▶ [EXERCISE PROMPT] Give back exactly the lines of the data below, starting with the line that has "이후 프로세서가 이 컬렉션을 검증하고, 새로운 코드(=Stub)을 생성하게 된다." and going on through the line that has "다만, 코틀린은 언어의".

▶ [Data entries]
■ ■ ■

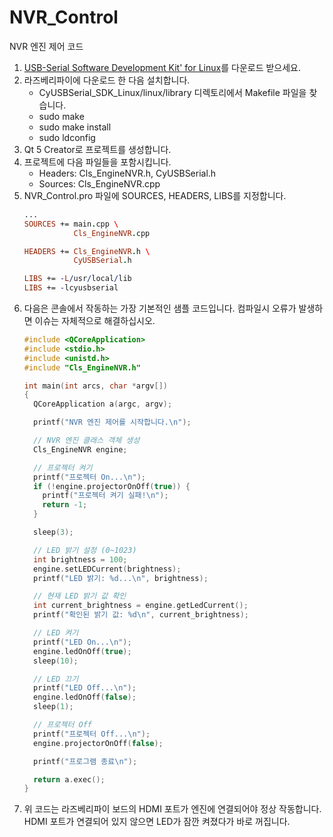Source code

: # NVR_Control
NVR 엔진 제어 코드

1. [USB-Serial Software Development Kit' for Linux](http://www.cypress.com/documentation/software-and-drivers/usb-serial-software-development-kit)를 다운로드 받으세요.
2. 라즈베리파이에 다운로드 한 다음 설치합니다.
   * CyUSBSerial_SDK_Linux/linux/library 디렉토리에서 Makefile 파일을 찾습니다.
   * sudo make
   * sudo make install
   * sudo ldconfig
4. Qt 5 Creator로 프로젝트를 생성합니다.
5. 프로젝트에 다음 파일들을 포함시킵니다.
   * Headers: Cls_EngineNVR.h, CyUSBSerial.h
   * Sources: Cls_EngineNVR.cpp
6. NVR_Control.pro 파일에 SOURCES, HEADERS, LIBS를 지정합니다.
   ```pro
   ...
   SOURCES += main.cpp \
              Cls_EngineNVR.cpp

   HEADERS += Cls_EngineNVR.h \
              CyUSBSerial.h

   LIBS += -L/usr/local/lib
   LIBS += -lcyusbserial
   ```
7. 다음은 콘솔에서 작동하는 가장 기본적인 샘플 코드입니다. 컴파일시 오류가 발생하면 이슈는 자체적으로 해결하십시오.
   ```cpp
   #include <QCoreApplication>
   #include <stdio.h>
   #include <unistd.h>
   #include "Cls_EngineNVR.h"

   int main(int arcs, char *argv[])
   {
     QCoreApplication a(argc, argv);

     printf("NVR 엔진 제어를 시작합니다.\n");

     // NVR 엔진 클래스 객체 생성
     Cls_EngineNVR engine;

     // 프로젝터 켜기
     printf("프로젝터 On...\n");
     if (!engine.projectorOnOff(true)) {
       printf("프로젝터 켜기 실패!\n");
       return -1;
     }

     sleep(3);

     // LED 밝기 설정 (0~1023)
     int brightness = 100;
     engine.setLEDCurrent(brightness);
     printf("LED 밝기: %d...\n", brightness);

     // 현재 LED 밝기 값 확인
     int current_brightness = engine.getLedCurrent();
     printf("확인된 밝기 값: %d\n", current_brightness);

     // LED 켜기
     printf("LED On...\n");
     engine.ledOnOff(true);
     sleep(10);

     // LED 끄기
     printf("LED Off...\n");
     engine.ledOnOff(false);
     sleep(1);

     // 프로젝터 Off
     printf("프로젝터 Off...\n");
     engine.projectorOnOff(false);

     printf("프로그램 종료\n");

     return a.exec();
   }
   ```
8. 위 코드는 라즈베리파이 보드의 HDMI 포트가 엔진에 연결되어야 정상 작동합니다. HDMI 포트가 연결되어 있지 않으면 LED가 잠깐 켜졌다가 바로 꺼집니다.

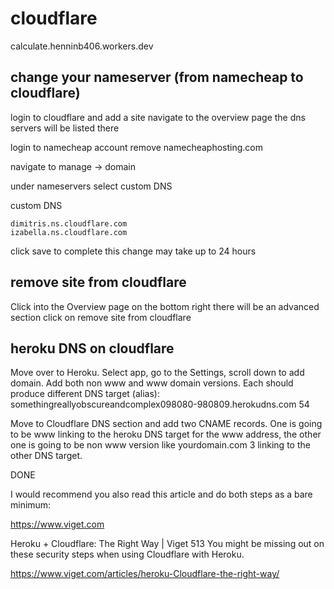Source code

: # cloudflare
calculate.henninb406.workers.dev

## change your nameserver (from namecheap to cloudflare)

login to cloudflare and add a site
navigate to the overview page
the dns servers will be listed there

login to namecheap account
remove namecheaphosting.com

navigate to manage -> domain

under nameservers select custom DNS

custom DNS
```
dimitris.ns.cloudflare.com
izabella.ns.cloudflare.com
```
click save to complete
this change may take up to 24 hours



## remove site from cloudflare
Click into the Overview page
on the bottom right there will be an advanced section
click on remove site from cloudflare

## heroku DNS on cloudflare
Move over to Heroku. 
Select app, go to the Settings, scroll down to add domain. 
Add both non www and www domain versions. 
Each should produce different DNS target (alias): somethingreallyobscureandcomplex098080-980809.herokudns.com 54

Move to Cloudflare DNS section and add two CNAME records. 
One is going to be www linking to the heroku DNS target for the www address, the other one is going to be non www version like yourdomain.com 3 linking to the other DNS target.

DONE

I would recommend you also read this article and do both steps as a bare minimum:

https://www.viget.com

Heroku + Cloudflare: The Right Way | Viget 513
You might be missing out on these security steps when using Cloudflare with Heroku.

https://www.viget.com/articles/heroku-Cloudflare-the-right-way/
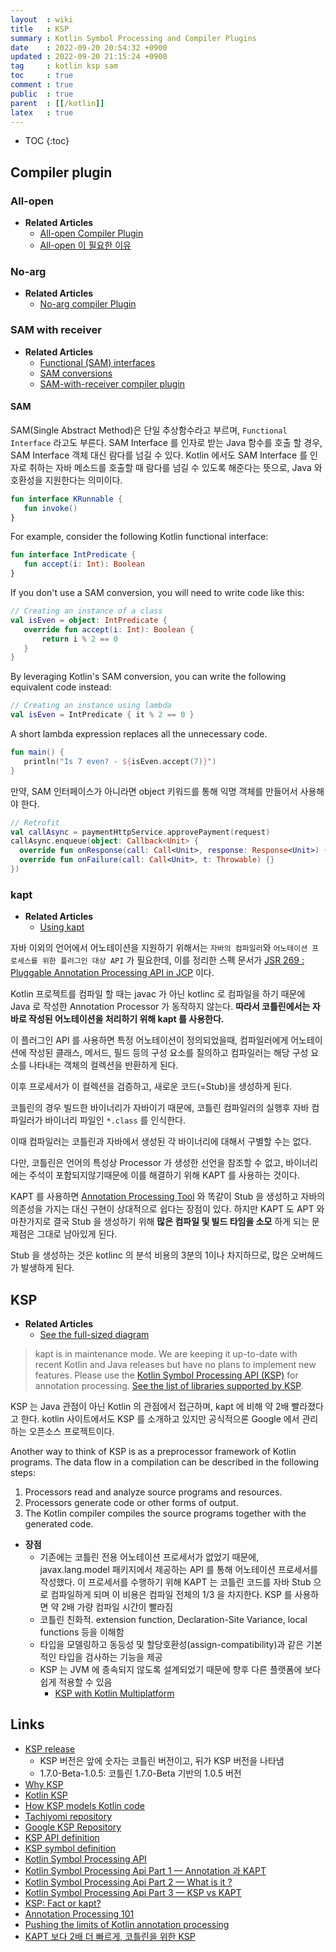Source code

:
 ```yaml
---
layout  : wiki
title   : KSP
summary : Kotlin Symbol Processing and Compiler Plugins
date    : 2022-09-20 20:54:32 +0900
updated : 2022-09-20 21:15:24 +0900
tag     : kotlin ksp sam
toc     : true
comment : true
public  : true
parent  : [[/kotlin]]
latex   : true
---
```

* TOC
{:toc}

## Compiler plugin

### All-open

- __Related Articles__
  - [All-open Compiler Plugin](https://kotlinlang.org/docs/all-open-plugin.html)
  - [All-open 이 필요한 이유](https://baekjungho.github.io/wiki/buildtool/gradle-standard/#buildgradle)

### No-arg

- __Related Articles__
  - [No-arg compiler Plugin](https://kotlinlang.org/docs/no-arg-plugin.html)

### SAM with receiver

- __Related Articles__
    - [Functional (SAM) interfaces](https://kotlinlang.org/docs/fun-interfaces.html) 
    - [SAM conversions](https://kotlinlang.org/docs/java-interop.html#sam-conversions)
    - [SAM-with-receiver compiler plugin](https://kotlinlang.org/docs/sam-with-receiver-plugin.html#sam-conversions)

#### SAM

SAM(Single Abstract Method)은 단일 추상함수라고 부르며, `Functional Interface` 라고도 부른다.
SAM Interface 를 인자로 받는 Java 함수를 호출 할 경우, SAM Interface 객체 대신 람다를 넘길 수 있다.
Kotlin 에서도 SAM Interface 를 인자로 취하는 자바 메소드를 호출할 때 람다를 넘길 수 있도록 해준다는 뜻으로, Java 와 호환성을 지원한다는 의미이다.

```kotlin
fun interface KRunnable {
   fun invoke()
}
```

For example, consider the following Kotlin functional interface:

```kotlin
fun interface IntPredicate {
   fun accept(i: Int): Boolean
}
```

If you don't use a SAM conversion, you will need to write code like this:

```kotlin
// Creating an instance of a class
val isEven = object: IntPredicate {
   override fun accept(i: Int): Boolean {
       return i % 2 == 0
   }
}
```

By leveraging Kotlin's SAM conversion, you can write the following equivalent code instead:

```kotlin
// Creating an instance using lambda
val isEven = IntPredicate { it % 2 == 0 }
```

A short lambda expression replaces all the unnecessary code.

```kotlin
fun main() {
   println("Is 7 even? - ${isEven.accept(7)}")
}
```

만약, SAM 인터페이스가 아니라면 object 키워드를 통해 익명 객체를 만들어서 사용해야 한다.

```kotlin
// Retrofit
val callAsync = paymentHttpService.approvePayment(request)
callAsync.enqueue(object: Callback<Unit> {
  override fun onResponse(call: Call<Unit>, response: Response<Unit>) {}
  override fun onFailure(call: Call<Unit>, t: Throwable) {}
})
```

### kapt

- __Related Articles__
  - [Using kapt](https://kotlinlang.org/docs/kapt.html#command-line-compiler)

자바 이외의 언어에서 어노테이션을 지원하기 위해서는 `자바의 컴파일러`와 `어노테이션 프로세스를 위한 플러그인 대상 API` 가 필요한데, 이를 정리한 스펙 문서가 [JSR 269 : Pluggable Annotation Processing API in JCP](https://jcp.org/en/jsr/detail?id=269) 이다.

Kotlin 프로젝트를 컴파일 할 때는 javac 가 아닌 kotlinc 로 컴파일을 하기 때문에 Java 로 작성한 Annotation Processor 가 동작하지 않는다. __따라서 코틀린에서는 자바로 작성된 어노테이션을 처리하기 위해 kapt 를 사용한다.__

이 플러그인 API 를 사용하면 특정 어노테이션이 정의되었을때, 컴파일러에게 어노테이션에 작성된 클래스, 메서드, 필드 등의 구성 요소를 질의하고 컴파일러는 해당 구성 요소를 나타내는 객체의 컬렉션을 반환하게 된다.

이후 프로세서가 이 컬렉션을 검증하고, 새로운 코드(=Stub)을 생성하게 된다.

코틀린의 경우 빌드한 바이너리가 자바이기 때문에, 코틀린 컴파일러의 실행후 자바 컴파일러가 바이너리 파일인 `*.class` 를 인식한다.

이때 컴파일러는 코틀린과 자바에서 생성된 각 바이너리에 대해서 구별할 수는 없다.

다만, 코틀린은 언어의 특성상 Processor 가 생성한 선언을 참조할 수 없고, 바이너리에는 주석이 포함되지않기때문에 이를 해결하기 위해 KAPT 를 사용하는 것이다.

KAPT 를 사용하면 [Annotation Processing Tool](https://docs.oracle.com/javase/7/docs/technotes/guides/apt/GettingStarted.html) 와 똑같이 Stub 을 생성하고 자바의 의존성을 가지는 대신 구현이 상대적으로 쉽다는 장점이 있다.
하지만 KAPT 도 APT 와 마찬가지로 결국 Stub 을 생성하기 위해 __많은 컴파일 및 빌드 타임을 소모__ 하게 되는 문제점은 그대로 남아있게 된다.

Stub 을 생성하는 것은 kotlinc 의 분석 비용의 3분의 1이나 차지하므로, 많은 오버헤드가 발생하게 된다.

## KSP

- __Related Articles__
  - [See the full-sized diagram](https://kotlinlang.org/docs/images/ksp-class-diagram.svg)

> kapt is in maintenance mode. We are keeping it up-to-date with recent Kotlin and Java releases but have no plans to implement new features. Please use the [Kotlin Symbol Processing API (KSP)](https://kotlinlang.org/docs/ksp-overview.html) for annotation processing. [See the list of libraries supported by KSP](https://kotlinlang.org/docs/ksp-overview.html#supported-libraries).

KSP 는 Java 관점이 아닌 Kotlin 의 관점에서 접근하며, kapt 에 비해 약 2배 빨라졌다고 한다. kotlin 사이트에서도 KSP 를 소개하고 있지만 공식적으론 Google 에서 관리하는 오픈소스 프로젝트이다.

Another way to think of KSP is as a preprocessor framework of Kotlin programs. The data flow in a compilation can be described in the following steps:

1. Processors read and analyze source programs and resources.
2. Processors generate code or other forms of output.
3. The Kotlin compiler compiles the source programs together with the generated code.

- __장점__
  - 기존에는 코틀린 전용 어노테이션 프로세서가 없었기 때문에, javax.lang.model 패키지에서 제공하는 API 를 통해 어노테이션 프로세서를 작성했다. 이 프로세서를 수행하기 위해 KAPT 는 코틀린 코드를 자바 Stub 으로 컴파일하게 되며 이 비용은 컴파일 전체의 1/3 을 차지한다. KSP 를 사용하면 약 2배 가량 컴파일 시간이 빨라짐
  - 코틀린 친화적. extension function, Declaration-Site Variance, local functions 등을 이해함
  - 타입을 모델링하고 동등성 및 할당호환성(assign-compatibility)과 같은 기본적인 타입을 검사하는 기능을 제공
  - KSP 는 JVM 에 종속되지 않도록 설계되었기 때문에 향후 다른 플랫폼에 보다 쉽게 적용할 수 있음
    - [KSP with Kotlin Multiplatform](https://kotlinlang.org/docs/ksp-multiplatform.html#type-and-resolution)

## Links

- [KSP release](https://github.com/google/ksp/releases)
  - KSP 버전은 앞에 숫자는 코틀린 버전이고, 뒤가 KSP 버전을 나타냄
  - 1.7.0-Beta-1.0.5: 코틀린 1.7.0-Beta 기반의 1.0.5 버전
- [Why KSP](https://kotlinlang.org/docs/ksp-why-ksp.html)
- [Kotlin KSP](https://thdev.tech/android/2022/05/14/Kotlin-KSP/)
- [How KSP models Kotlin code](https://kotlinlang.org/docs/ksp-additional-details.html)
- [Tachiyomi repository](https://github.com/tachiyomiorg/tachiyomi)
- [Google KSP Repository](https://github.com/google/ksp)
- [KSP API definition](https://github.com/google/ksp/tree/main/api/src/main/kotlin/com/google/devtools/ksp)
- [KSP symbol definition](https://github.com/google/ksp/tree/main/api/src/main/kotlin/com/google/devtools/ksp/symbol)
- [Kotlin Symbol Processing API](https://kotlinlang.org/docs/ksp-overview.html)
- [Kotlin Symbol Processing Api Part 1 — Annotation 과 KAPT](https://androiddeepdive.github.io/Team-Blog/2021/07/21/2021-07-21%20Kotlin%20Symbol%20Processing%20Api%20Part%201/)
- [Kotlin Symbol Processing Api Part 2 — What is it ?](https://androiddeepdive.github.io/Team-Blog/2021/07/21/2021-07-21%20Kotlin%20Symbol%20Processing%20Api%20Part%202/)
- [Kotlin Symbol Processing Api Part 3 — KSP vs KAPT](https://androiddeepdive.github.io/Team-Blog/2021/07/21/2021-07-21%20Kotlin%20Symbol%20Processing%20Api%20Part%203/)
- [KSP: Fact or kapt?](https://proandroiddev.com/ksp-fact-or-kapt-7c7e9218c575)
- [Annotation Processing 101](https://hannesdorfmann.com/annotation-processing/annotationprocessing101/)
- [Pushing the limits of Kotlin annotation processing](https://medium.com/@workingkills/pushing-the-limits-of-kotlin-annotation-processing-8611027b6711)
- [KAPT 보다 2배 더 빠르게, 코틀린을 위한 KSP](https://www.charlezz.com/?p=45255)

■ ■ ■

▶ [PROBLEM SOLUTION]
이후 프로세서가 이 컬렉션을 검증하고, 새로운 코드(=Stub)을 생성하게 된다.

코틀린의 경우 빌드한 바이너리가 자바이기 때문에, 코틀린 컴파일러의 실행후 자바 컴파일러가 바이너리 파일인 `*.class` 를 인식한다.

이때 컴파일러는 코틀린과 자바에서 생성된 각 바이너리에 대해서 구별할 수는 없다.

다만, 코틀린은 언어의 특성상 Processor 가 생성한 선언을 참조할 수 없고, 바이너리에는 주석이 포함되지않기때문에 이를 해결하기 위해 KAPT 를 사용하는 것이다.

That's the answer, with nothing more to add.